» **What the task asks**
Whenever "giderlerin" appears in a line of the entries below, that line counts; give the total only.

:: Dataset records

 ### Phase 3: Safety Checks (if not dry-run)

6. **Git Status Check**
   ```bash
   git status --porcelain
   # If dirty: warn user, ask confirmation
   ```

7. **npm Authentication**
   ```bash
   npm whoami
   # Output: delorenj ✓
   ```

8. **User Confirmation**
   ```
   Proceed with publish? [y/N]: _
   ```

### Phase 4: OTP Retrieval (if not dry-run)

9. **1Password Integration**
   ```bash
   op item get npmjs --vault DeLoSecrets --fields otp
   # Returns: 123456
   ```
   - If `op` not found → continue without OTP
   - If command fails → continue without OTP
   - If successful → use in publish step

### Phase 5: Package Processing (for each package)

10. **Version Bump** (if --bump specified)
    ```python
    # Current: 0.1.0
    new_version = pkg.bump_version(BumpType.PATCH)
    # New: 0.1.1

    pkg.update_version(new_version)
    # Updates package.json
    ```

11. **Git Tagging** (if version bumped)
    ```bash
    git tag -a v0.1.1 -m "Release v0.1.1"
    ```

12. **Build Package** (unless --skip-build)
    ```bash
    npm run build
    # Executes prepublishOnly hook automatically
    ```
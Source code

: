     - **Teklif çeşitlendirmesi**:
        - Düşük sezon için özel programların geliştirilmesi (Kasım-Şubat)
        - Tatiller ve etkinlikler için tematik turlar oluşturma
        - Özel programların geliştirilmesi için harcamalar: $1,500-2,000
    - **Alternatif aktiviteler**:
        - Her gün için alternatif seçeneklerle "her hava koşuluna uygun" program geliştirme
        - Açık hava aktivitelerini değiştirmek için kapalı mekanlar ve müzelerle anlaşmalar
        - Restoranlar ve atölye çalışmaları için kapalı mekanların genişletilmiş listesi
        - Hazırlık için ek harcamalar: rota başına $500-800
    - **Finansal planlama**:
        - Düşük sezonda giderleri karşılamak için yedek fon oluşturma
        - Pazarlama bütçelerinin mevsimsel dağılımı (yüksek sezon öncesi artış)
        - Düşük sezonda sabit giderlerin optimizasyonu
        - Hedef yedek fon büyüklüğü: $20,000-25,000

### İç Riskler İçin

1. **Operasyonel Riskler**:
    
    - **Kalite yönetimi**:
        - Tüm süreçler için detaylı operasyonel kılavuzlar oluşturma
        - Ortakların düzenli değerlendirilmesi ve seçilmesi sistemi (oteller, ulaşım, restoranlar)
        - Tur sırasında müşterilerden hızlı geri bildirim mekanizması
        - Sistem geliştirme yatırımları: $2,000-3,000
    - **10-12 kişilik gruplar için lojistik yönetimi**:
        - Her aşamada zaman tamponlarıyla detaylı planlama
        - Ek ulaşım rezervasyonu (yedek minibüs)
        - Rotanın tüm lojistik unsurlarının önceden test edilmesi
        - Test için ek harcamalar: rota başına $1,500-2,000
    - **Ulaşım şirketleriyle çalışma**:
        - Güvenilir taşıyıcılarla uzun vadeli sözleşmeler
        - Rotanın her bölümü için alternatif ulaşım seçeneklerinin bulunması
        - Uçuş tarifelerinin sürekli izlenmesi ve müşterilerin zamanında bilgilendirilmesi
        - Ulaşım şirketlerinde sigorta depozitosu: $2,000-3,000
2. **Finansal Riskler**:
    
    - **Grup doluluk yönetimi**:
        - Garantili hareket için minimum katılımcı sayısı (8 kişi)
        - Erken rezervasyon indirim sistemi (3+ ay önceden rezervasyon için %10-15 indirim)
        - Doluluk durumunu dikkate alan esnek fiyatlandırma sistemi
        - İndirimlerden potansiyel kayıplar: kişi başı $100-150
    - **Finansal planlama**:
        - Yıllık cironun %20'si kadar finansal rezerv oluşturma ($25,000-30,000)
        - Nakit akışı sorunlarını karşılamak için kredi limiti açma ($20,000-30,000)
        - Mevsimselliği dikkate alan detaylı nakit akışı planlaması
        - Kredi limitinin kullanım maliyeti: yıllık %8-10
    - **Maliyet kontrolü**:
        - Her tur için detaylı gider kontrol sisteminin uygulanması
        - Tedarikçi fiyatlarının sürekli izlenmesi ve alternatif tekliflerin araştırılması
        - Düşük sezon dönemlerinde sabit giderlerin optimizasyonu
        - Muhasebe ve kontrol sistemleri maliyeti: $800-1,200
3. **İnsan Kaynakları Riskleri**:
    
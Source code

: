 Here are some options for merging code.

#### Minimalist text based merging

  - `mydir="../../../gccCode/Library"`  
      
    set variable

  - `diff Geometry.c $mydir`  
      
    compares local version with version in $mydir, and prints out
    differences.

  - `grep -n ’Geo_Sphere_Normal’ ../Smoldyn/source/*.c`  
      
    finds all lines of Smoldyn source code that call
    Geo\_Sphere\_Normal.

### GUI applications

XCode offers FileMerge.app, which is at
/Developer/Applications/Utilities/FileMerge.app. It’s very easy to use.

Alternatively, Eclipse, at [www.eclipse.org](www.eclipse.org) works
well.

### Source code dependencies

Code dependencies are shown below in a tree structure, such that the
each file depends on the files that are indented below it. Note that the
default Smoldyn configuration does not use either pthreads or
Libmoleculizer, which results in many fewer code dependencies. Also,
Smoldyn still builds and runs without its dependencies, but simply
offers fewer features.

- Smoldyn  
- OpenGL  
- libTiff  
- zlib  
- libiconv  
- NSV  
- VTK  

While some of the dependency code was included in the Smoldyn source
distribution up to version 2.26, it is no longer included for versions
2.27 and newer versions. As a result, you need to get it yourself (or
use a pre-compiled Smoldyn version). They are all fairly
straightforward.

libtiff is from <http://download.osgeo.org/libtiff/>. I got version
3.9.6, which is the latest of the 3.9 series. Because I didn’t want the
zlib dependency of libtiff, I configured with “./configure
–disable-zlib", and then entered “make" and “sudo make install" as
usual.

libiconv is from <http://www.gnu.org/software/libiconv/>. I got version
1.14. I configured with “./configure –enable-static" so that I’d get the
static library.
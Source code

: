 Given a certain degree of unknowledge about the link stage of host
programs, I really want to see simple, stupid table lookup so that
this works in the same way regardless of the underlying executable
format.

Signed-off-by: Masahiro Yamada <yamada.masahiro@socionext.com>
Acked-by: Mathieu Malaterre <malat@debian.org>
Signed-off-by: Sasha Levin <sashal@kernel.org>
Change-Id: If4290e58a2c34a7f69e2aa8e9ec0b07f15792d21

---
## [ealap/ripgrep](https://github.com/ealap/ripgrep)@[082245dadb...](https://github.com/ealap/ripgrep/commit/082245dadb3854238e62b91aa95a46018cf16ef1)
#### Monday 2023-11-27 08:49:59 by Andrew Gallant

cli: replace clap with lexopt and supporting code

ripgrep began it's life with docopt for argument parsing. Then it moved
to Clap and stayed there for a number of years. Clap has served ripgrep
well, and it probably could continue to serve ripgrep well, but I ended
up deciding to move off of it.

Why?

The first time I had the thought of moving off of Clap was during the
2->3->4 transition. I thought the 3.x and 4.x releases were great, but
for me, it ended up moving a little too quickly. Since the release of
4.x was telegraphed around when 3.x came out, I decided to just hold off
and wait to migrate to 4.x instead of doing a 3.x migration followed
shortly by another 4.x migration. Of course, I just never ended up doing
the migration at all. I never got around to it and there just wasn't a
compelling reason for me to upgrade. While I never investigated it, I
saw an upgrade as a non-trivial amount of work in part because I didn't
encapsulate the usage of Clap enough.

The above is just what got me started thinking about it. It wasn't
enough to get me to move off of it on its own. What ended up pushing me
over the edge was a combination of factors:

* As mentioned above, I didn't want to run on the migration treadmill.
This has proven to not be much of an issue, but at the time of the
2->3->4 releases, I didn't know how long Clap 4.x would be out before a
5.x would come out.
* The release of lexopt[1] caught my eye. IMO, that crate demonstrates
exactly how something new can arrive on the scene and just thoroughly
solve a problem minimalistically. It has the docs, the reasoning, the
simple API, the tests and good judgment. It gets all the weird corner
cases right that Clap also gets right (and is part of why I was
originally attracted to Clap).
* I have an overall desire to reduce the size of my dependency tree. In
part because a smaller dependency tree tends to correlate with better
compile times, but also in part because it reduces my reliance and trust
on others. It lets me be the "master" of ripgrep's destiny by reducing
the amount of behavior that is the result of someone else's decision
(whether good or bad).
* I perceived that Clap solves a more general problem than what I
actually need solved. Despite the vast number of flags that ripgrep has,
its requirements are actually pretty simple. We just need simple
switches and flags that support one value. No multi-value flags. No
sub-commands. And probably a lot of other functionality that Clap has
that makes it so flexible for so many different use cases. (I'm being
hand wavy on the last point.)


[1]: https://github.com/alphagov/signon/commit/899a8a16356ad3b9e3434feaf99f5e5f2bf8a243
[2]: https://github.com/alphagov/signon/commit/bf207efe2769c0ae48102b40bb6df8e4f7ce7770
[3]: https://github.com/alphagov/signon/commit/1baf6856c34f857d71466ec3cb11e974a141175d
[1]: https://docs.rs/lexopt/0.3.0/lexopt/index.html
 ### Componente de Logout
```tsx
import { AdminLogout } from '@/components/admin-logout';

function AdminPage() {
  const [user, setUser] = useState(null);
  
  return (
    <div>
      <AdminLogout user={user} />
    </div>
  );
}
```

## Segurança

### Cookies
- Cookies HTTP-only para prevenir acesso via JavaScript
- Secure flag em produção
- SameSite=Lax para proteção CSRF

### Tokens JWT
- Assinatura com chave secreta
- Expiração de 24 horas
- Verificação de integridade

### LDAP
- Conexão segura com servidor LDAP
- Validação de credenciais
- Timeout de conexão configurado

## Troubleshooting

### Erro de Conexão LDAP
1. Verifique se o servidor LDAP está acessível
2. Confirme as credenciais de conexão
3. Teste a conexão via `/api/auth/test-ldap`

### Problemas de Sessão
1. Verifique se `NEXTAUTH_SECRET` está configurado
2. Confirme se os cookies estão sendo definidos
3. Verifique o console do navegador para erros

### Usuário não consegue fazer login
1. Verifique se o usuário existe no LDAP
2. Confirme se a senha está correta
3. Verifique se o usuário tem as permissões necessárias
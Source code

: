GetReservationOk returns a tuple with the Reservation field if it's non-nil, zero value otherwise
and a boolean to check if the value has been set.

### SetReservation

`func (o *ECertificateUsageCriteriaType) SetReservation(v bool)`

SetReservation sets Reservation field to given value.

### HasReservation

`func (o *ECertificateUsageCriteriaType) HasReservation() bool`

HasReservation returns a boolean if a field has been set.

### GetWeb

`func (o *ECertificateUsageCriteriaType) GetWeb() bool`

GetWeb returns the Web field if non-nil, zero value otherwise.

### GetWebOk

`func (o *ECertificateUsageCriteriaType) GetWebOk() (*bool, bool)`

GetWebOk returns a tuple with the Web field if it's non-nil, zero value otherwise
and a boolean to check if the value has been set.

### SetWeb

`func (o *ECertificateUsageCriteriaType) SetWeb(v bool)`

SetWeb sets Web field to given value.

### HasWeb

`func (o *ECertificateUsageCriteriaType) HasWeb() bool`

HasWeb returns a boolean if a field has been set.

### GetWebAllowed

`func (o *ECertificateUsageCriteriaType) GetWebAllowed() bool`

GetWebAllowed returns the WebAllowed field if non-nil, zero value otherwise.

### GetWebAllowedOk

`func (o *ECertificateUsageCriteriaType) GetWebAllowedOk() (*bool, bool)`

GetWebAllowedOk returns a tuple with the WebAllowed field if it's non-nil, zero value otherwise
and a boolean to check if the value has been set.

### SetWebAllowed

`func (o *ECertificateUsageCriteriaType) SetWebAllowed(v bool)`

::::

» **Result for this task**
2